§ Task directions:
Where the word "basta" appears in a line below, copy the whole line.

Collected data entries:
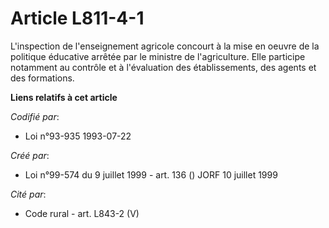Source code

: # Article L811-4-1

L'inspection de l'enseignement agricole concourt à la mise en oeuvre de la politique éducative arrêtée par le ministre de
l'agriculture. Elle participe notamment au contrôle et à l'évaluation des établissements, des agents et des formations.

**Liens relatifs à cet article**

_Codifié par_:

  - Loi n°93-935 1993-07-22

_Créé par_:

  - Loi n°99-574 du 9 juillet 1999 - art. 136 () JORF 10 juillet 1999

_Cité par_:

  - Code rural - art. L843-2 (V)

---

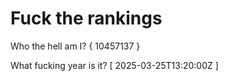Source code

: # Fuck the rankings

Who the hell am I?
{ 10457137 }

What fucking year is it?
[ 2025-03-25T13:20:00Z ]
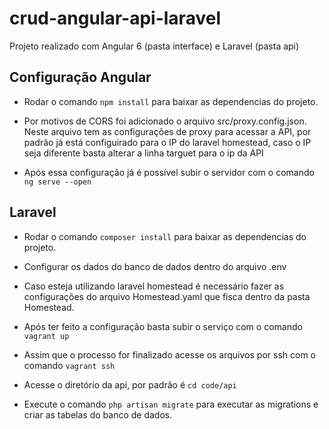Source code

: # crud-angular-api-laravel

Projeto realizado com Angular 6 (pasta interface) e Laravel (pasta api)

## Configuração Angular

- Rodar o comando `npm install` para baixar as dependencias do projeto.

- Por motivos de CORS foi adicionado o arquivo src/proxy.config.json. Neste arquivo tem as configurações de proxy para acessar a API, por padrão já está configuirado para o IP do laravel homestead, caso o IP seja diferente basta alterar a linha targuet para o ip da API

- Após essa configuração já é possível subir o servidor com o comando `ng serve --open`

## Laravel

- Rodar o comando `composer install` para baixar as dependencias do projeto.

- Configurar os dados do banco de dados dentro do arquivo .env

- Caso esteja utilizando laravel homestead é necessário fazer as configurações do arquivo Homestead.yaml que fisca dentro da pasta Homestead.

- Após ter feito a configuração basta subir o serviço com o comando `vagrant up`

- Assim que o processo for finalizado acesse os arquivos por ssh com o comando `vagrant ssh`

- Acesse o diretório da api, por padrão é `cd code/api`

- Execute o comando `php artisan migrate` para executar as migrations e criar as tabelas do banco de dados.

§ Exercise output:
- Por motivos de CORS foi adicionado o arquivo src/proxy.config.json. Neste arquivo tem as configurações de proxy para acessar a API, por padrão já está configuirado para o IP do laravel homestead, caso o IP seja diferente basta alterar a linha targuet para o ip da API
- Após ter feito a configuração basta subir o serviço com o comando `vagrant up`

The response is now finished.